Strong-coupling lattice study for QCD phase diagram including both chiral and deconfinement dynamics

TL;DR

This paper develops an analytic framework for the QCD phase diagram using strong-coupling lattice QCD, capturing both chiral and deconfinement transitions at finite temperature and chemical potential.

Contribution

It derives an effective potential including both chiral and deconfinement dynamics with finite coupling effects in mean-field approximation.

Findings

Polyakov loop shows two peaks as a function of temperature for small quark masses.

One peak is linked to chiral symmetry restoration, the other to deconfinement.

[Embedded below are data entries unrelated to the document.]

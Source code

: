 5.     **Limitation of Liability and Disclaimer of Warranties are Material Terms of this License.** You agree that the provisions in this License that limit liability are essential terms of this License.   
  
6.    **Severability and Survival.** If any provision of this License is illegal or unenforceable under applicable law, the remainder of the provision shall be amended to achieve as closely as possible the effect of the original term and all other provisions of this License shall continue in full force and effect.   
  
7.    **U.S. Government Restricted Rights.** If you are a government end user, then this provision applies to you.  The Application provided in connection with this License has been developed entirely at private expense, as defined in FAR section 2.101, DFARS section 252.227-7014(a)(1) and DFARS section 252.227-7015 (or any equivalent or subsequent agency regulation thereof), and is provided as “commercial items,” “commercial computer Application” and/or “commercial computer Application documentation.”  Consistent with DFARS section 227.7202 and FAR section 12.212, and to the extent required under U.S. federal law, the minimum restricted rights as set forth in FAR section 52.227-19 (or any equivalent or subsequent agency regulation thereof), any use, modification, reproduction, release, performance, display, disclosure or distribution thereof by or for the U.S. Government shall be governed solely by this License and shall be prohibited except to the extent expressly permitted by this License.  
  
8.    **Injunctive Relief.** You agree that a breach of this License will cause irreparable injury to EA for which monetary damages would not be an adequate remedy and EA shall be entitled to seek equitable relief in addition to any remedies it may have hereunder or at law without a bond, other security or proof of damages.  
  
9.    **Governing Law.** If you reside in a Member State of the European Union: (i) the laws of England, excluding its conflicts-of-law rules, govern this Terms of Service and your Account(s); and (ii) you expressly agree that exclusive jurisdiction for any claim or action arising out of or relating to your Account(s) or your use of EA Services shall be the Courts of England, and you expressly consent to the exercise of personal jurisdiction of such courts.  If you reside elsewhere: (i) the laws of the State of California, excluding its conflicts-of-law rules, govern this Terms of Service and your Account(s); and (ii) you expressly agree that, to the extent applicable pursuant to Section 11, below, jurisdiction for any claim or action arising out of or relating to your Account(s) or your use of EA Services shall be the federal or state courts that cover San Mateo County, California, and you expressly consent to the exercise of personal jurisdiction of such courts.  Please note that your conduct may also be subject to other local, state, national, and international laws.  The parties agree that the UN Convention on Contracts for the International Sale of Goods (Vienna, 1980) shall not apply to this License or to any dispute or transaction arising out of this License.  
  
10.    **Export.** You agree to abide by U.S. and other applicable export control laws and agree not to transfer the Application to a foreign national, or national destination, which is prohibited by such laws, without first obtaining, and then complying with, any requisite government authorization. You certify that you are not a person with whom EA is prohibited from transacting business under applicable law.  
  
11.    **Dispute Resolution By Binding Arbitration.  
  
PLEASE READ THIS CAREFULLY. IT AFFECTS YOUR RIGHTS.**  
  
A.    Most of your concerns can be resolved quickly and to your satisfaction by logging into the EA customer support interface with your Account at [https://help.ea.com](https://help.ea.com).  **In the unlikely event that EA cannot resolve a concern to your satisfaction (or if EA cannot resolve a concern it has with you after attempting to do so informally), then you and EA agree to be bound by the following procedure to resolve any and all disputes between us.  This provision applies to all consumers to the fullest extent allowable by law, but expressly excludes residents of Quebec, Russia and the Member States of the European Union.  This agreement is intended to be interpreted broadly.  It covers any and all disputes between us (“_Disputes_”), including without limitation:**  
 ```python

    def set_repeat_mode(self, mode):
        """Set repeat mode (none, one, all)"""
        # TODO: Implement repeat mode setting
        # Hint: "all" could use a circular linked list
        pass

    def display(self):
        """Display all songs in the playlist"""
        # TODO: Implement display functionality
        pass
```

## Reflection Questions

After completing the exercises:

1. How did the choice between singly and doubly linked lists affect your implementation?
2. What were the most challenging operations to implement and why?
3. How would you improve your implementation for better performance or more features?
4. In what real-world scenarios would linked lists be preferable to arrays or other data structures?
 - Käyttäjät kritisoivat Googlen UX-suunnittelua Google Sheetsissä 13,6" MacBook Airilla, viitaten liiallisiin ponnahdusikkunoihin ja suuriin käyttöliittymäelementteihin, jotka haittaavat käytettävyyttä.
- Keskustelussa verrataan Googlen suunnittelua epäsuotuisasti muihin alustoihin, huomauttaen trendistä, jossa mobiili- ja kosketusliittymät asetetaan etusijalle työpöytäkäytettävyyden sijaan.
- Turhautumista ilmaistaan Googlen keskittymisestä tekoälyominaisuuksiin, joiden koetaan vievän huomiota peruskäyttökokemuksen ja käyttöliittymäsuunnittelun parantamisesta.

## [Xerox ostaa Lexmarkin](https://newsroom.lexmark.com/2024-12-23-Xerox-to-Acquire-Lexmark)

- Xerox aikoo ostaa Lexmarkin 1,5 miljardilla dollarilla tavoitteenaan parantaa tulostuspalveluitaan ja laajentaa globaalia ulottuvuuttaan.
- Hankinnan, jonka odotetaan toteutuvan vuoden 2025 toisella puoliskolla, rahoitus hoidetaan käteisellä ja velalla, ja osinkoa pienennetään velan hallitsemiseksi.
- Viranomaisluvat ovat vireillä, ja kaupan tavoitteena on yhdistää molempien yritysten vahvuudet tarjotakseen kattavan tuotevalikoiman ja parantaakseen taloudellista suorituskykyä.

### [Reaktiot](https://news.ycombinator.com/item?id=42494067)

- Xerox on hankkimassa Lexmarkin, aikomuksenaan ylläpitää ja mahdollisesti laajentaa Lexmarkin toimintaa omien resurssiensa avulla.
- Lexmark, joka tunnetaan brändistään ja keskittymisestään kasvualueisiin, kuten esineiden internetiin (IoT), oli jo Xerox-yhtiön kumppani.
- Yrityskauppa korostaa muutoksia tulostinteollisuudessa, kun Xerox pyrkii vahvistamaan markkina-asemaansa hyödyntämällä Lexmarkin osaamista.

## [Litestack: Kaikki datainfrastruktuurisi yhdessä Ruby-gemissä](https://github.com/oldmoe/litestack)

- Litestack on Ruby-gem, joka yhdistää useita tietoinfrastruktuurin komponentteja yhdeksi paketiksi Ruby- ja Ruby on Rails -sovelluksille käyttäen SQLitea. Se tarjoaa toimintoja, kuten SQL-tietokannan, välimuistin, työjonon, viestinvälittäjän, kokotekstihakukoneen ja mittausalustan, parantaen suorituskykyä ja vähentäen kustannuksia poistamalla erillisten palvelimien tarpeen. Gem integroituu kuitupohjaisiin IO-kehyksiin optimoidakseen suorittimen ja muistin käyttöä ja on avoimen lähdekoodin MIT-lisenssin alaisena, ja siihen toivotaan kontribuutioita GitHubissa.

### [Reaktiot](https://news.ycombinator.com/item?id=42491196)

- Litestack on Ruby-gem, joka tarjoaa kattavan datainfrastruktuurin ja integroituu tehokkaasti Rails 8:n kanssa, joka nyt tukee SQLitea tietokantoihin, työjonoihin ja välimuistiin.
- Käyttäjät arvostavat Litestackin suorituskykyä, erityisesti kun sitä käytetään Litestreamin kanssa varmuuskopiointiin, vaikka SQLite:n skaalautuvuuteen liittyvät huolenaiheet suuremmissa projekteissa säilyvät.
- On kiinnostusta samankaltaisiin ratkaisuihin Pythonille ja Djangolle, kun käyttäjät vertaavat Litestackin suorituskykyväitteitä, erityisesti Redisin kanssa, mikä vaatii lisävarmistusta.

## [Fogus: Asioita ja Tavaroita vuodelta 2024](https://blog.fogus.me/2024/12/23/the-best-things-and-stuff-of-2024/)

The deconfinement peak temperature is nearly independent of quark mass and chemical potential.

Abstract

We investigate the QCD phase diagram by using the strong-coupling expansion of the lattice QCD with one species of staggered fermion and the Polyakov loop effective action at finite temperature (T) and quark chemical potential (mu). We derive an analytic expression of effective potential Feff including both the chiral (U(1)) and the deconfinement (Z_Nc) dynamics with finite coupling effects in the mean-field approximation. The Polyakov loop increasing rate (dl/dT) is found to have two peaks as a function of T for small quark masses. One of them is the chiral-induced peak associated with the rapid decrease of the chiral condensate. The temperature of the other peak is almost independent of the quark mass or chemical potential, and this peak is interpreted as the Z_Nc-induced peak.